GIVEN INFORMATION below:
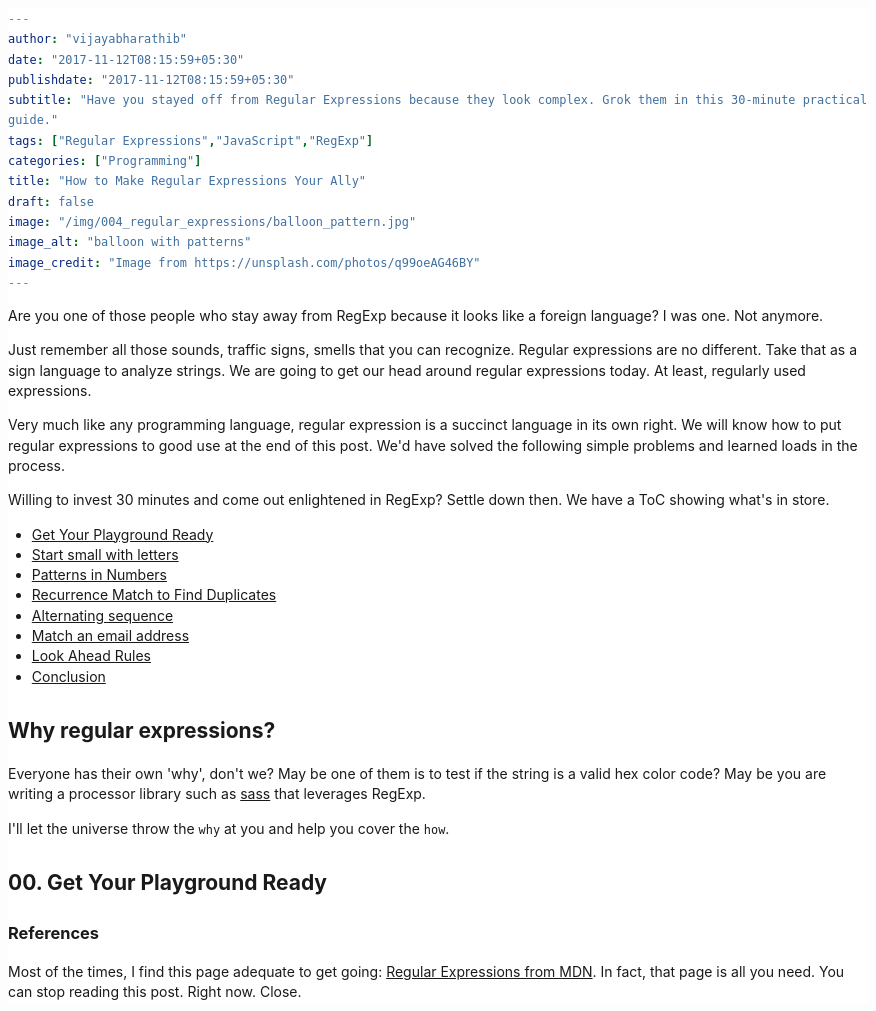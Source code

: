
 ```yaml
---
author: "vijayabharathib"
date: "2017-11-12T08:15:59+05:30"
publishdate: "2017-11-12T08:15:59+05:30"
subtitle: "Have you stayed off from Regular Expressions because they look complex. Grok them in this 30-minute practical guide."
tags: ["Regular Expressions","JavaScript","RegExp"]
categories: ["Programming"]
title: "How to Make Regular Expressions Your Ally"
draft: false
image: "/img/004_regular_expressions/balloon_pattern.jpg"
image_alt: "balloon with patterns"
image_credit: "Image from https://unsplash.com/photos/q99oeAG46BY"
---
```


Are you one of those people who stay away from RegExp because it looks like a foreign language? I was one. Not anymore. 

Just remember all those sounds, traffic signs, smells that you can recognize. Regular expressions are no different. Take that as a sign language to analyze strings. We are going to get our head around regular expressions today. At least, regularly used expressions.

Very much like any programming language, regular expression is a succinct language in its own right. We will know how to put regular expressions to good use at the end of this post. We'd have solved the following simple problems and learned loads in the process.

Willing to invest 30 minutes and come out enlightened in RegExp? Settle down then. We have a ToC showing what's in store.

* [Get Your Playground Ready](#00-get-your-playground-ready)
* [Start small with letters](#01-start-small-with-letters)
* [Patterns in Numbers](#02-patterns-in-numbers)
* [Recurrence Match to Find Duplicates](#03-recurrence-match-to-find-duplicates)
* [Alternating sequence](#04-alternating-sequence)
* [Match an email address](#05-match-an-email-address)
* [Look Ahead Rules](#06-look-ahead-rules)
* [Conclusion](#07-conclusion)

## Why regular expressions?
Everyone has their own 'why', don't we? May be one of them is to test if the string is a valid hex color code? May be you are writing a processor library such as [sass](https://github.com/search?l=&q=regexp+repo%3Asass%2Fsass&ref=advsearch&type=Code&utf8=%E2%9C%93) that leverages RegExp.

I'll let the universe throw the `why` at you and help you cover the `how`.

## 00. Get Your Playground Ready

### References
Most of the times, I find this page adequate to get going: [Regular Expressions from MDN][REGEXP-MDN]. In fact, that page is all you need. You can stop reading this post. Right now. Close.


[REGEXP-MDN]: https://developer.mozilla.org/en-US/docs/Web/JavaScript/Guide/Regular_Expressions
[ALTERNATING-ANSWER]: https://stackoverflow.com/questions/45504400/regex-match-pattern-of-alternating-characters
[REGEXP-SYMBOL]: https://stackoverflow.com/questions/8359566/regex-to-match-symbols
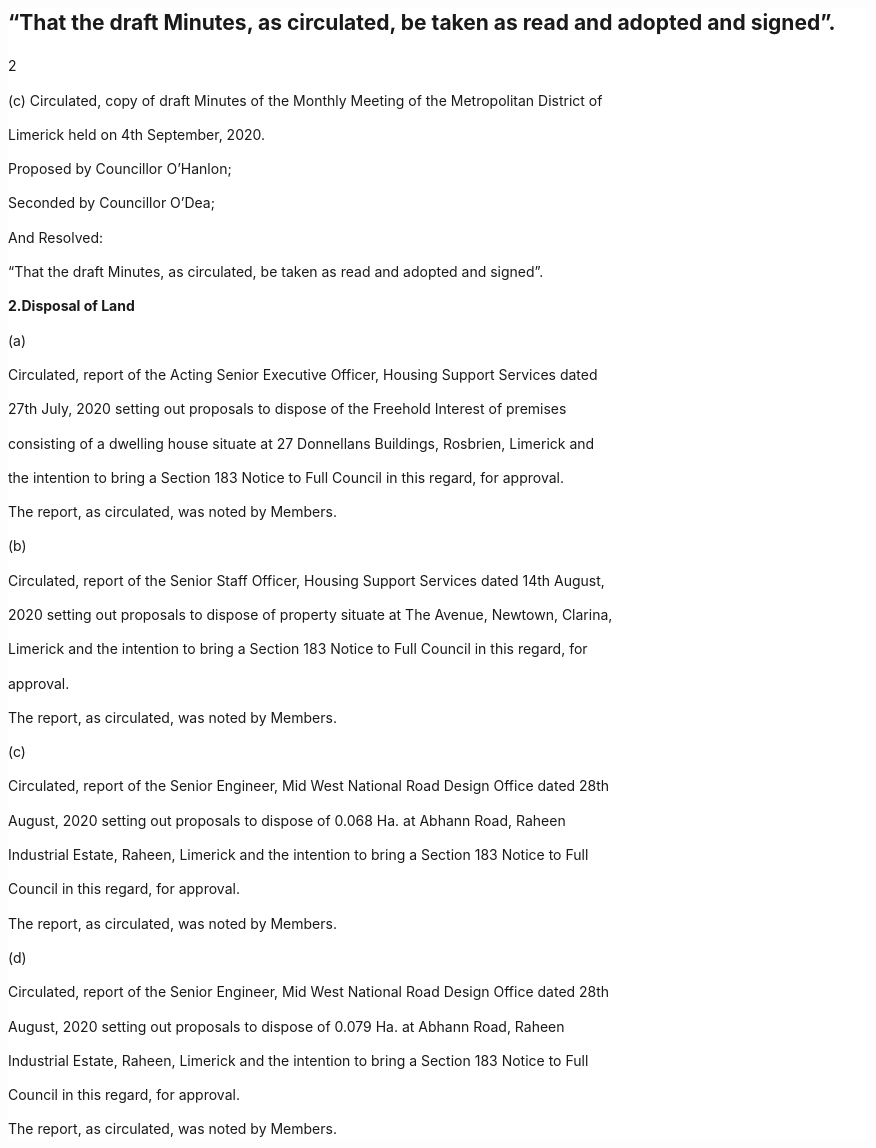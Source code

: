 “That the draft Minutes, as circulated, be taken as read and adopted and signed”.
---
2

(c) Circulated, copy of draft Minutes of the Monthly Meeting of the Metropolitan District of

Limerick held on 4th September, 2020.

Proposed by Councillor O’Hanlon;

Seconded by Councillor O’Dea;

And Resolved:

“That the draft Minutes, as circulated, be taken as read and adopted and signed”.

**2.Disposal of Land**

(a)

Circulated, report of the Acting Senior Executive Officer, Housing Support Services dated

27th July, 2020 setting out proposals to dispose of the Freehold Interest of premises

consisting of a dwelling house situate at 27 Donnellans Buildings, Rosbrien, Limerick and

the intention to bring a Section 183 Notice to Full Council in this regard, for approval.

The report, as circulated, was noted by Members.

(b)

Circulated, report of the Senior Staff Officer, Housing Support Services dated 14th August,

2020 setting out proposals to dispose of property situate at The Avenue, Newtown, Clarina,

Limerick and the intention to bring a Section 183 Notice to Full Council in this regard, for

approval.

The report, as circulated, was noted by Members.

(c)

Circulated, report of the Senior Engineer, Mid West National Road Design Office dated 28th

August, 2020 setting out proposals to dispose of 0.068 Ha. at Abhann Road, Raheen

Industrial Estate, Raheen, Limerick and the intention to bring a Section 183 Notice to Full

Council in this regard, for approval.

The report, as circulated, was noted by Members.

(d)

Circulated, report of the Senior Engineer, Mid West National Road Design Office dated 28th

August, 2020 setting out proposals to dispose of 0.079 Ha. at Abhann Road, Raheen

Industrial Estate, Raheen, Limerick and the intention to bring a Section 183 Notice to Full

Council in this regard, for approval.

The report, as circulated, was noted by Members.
End of GIVEN INFORMATION.
◆ WHAT TO DO ◆
Only those lines running from the one containing "(c) Circulated, copy" through the last line of the data above are to be copied, exactly, with both ends included.

◆ SOLUTION ◆
(c) Circulated, copy of draft Minutes of the Monthly Meeting of the Metropolitan District of

Limerick held on 4th September, 2020.

Proposed by Councillor O’Hanlon;

Seconded by Councillor O’Dea;

And Resolved:

“That the draft Minutes, as circulated, be taken as read and adopted and signed”.

**2.Disposal of Land**

(a)

Circulated, report of the Acting Senior Executive Officer, Housing Support Services dated

27th July, 2020 setting out proposals to dispose of the Freehold Interest of premises

consisting of a dwelling house situate at 27 Donnellans Buildings, Rosbrien, Limerick and

the intention to bring a Section 183 Notice to Full Council in this regard, for approval.

The report, as circulated, was noted by Members.

(b)

Circulated, report of the Senior Staff Officer, Housing Support Services dated 14th August,

2020 setting out proposals to dispose of property situate at The Avenue, Newtown, Clarina,

Limerick and the intention to bring a Section 183 Notice to Full Council in this regard, for

approval.

The report, as circulated, was noted by Members.

(c)

Circulated, report of the Senior Engineer, Mid West National Road Design Office dated 28th

August, 2020 setting out proposals to dispose of 0.068 Ha. at Abhann Road, Raheen

Industrial Estate, Raheen, Limerick and the intention to bring a Section 183 Notice to Full

Council in this regard, for approval.

The report, as circulated, was noted by Members.

(d)

Circulated, report of the Senior Engineer, Mid West National Road Design Office dated 28th

August, 2020 setting out proposals to dispose of 0.079 Ha. at Abhann Road, Raheen

Industrial Estate, Raheen, Limerick and the intention to bring a Section 183 Notice to Full

Council in this regard, for approval.

The report, as circulated, was noted by Members.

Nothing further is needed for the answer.